Despite taking a 10-year break from it during the noughties, stand-up comedy is his first love, and Davies' return to it in 2011 proved rather popular. His 2013 tour here played to packed houses even with his show bearing the rather ominous title, Life is Pain.
"I was anxious and concerned when I got back into it," he admits. "I thought, 'How is it going to go? Is anyone going to come? Will people laugh? Has the comedy scene changed? Are people going to be too shocked? How are they going to cope?' I needn't have worried. It was all fine."
This time, the star of long-running British TV shows QI and Jonathan Creek will be bringing his new and rather more optimistically titled show Little Victories here. He promises it will be "better than my last".
"It's all very tongue-in-cheek," Davies says. "I wanted to call this show Sex is Painbut my promoter said we might attract the wrong sort of audience. Little Victories refers to anything really, like getting one over my 5-year-old or persuading my father to eat blackcurrant jam, which he didn't want to do."
It will also be "more personal, more me".
"It's all about me and my life, and I think it's richer and funnier for that. If you're going to be in a theatre for two hours with an audience, they want to know about you and there's got to be a reason for them to be there."
Of course, there's another side to Davies - one that anyone who reads the occasional overseas tabloid will know about. He's a regular feature in them, with scandalous headlines like, "Alan Davies and the man left stuck in a lift," and, "Actor Alan Davies 'grabbed climbing instructor's throat at leisure centre in front of his children' during scuffle on the stairs".
To ask Davies about these is risking copping an earful. But, just as comedians have to tell jokes on stage, journalists have to ask questions. And that's when our conversation takes a turn for the worse: "I've been doing this for 25 years [and] there's an endless list of bullshit articles [about me]," he says, sounding exasperated. "I regret living in a country that has a sadistic level of tabloid press. Lies and distortion is fed to the public. It's shocking - they'll write about anything. Anything can end up in the paper - you can't believe it."
Davies says those headlines - from the end of last year - didn't happen that way. In fact, he went to get help for the man stuck in the lift, "but the paper ran it anyway". And he says the man who caused his daughter to "cry hysterically" at the pool was the result of an altercation on a stairwell.

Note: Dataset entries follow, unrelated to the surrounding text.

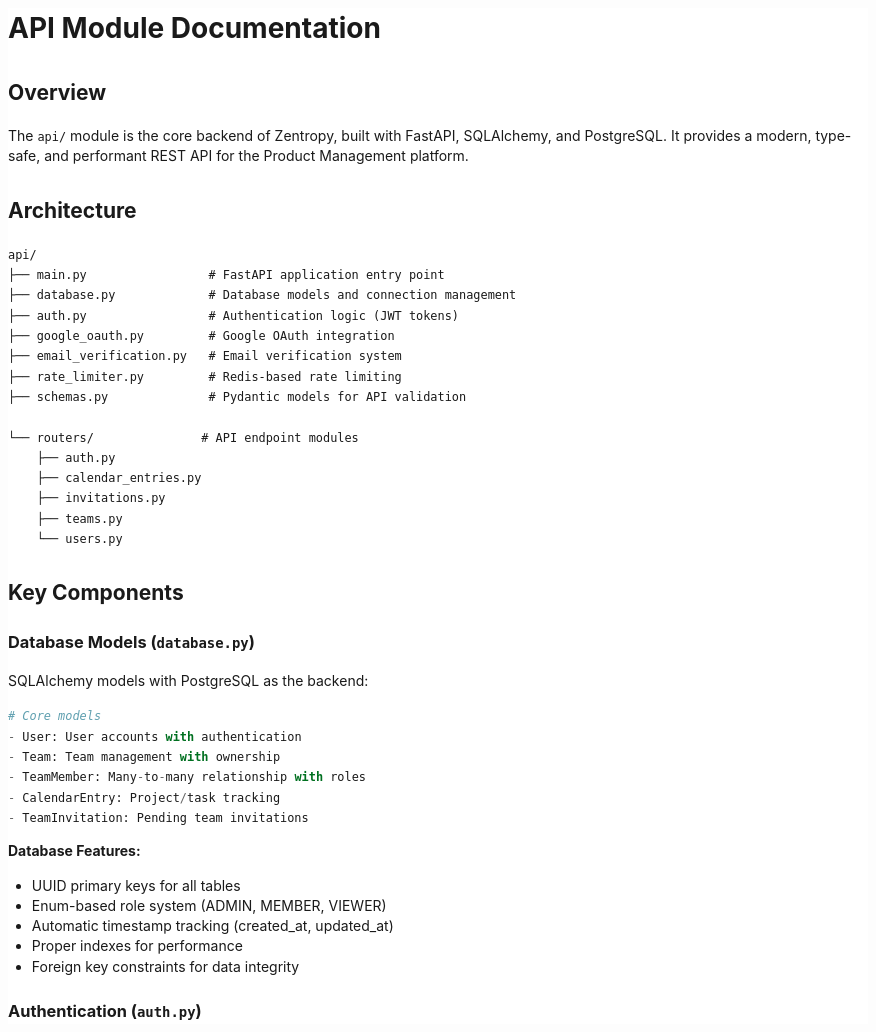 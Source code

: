 # API Module Documentation

## Overview

The `api/` module is the core backend of Zentropy, built with FastAPI, SQLAlchemy, and PostgreSQL. It provides a modern, type-safe, and performant REST API for the Product Management platform.

## Architecture

```
api/
├── main.py                 # FastAPI application entry point
├── database.py             # Database models and connection management
├── auth.py                 # Authentication logic (JWT tokens)
├── google_oauth.py         # Google OAuth integration
├── email_verification.py   # Email verification system
├── rate_limiter.py         # Redis-based rate limiting
├── schemas.py              # Pydantic models for API validation

└── routers/               # API endpoint modules
    ├── auth.py
    ├── calendar_entries.py
    ├── invitations.py
    ├── teams.py
    └── users.py
```

## Key Components

### Database Models (`database.py`)

SQLAlchemy models with PostgreSQL as the backend:

```python
# Core models
- User: User accounts with authentication
- Team: Team management with ownership
- TeamMember: Many-to-many relationship with roles
- CalendarEntry: Project/task tracking
- TeamInvitation: Pending team invitations
```

**Database Features:**
- UUID primary keys for all tables
- Enum-based role system (ADMIN, MEMBER, VIEWER)
- Automatic timestamp tracking (created_at, updated_at)
- Proper indexes for performance
- Foreign key constraints for data integrity

### Authentication (`auth.py`)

"He was hostile, the children were frightened. It was very obviously because he recognised me from the television, and that's how my life is. It's just the way it is here.
"Can you imagine how I feel now? I'm on the phone to a journalist in New Zealand, going away from my family for two weeks to earn money to pay for the house and so the kids can go to school, and I've got to talk about what this guy did. It's online forever, it's absolutely untrue, one of the worst people I've ever met in my life, and there's nothing I can do about it."
It sounds like two weeks in New Zealand away from the British press is exactly what Davies needs. Make that observation though, and this is his fiery reply: "I'm not bringing my children, so they won't be insulted by any arseholes."
And that, it seems, is the point in the interview where Davies realised he's complaining about the press, to the press.
So there's no goodbye. There are certainly no closing pleasantries. Just a journalist sitting listening to a dead phone line at the end of a topsy-turvy 20 minutes with Mr Alan Davies.
Who: Feisty-but-witty British comedian Alan Davies
Where and when: Regent on Broadway, Palmerston North, July 21; Municipal Theatre, Napier, July 22; Founders Theatre, Hamilton, July 23; Auckland Town Hall, July 24; Bruce Mason Centre, Auckland, July 25; Regent Theatre, Dunedin, July 27; Memorial Centre, Queenstown, July 28; Civic Theatre, Invercargill, July 29; Horncastle, Christchurch, July 31; Opera House, Wellington, August 1; TSB Theatre, New Plymouth, August 3.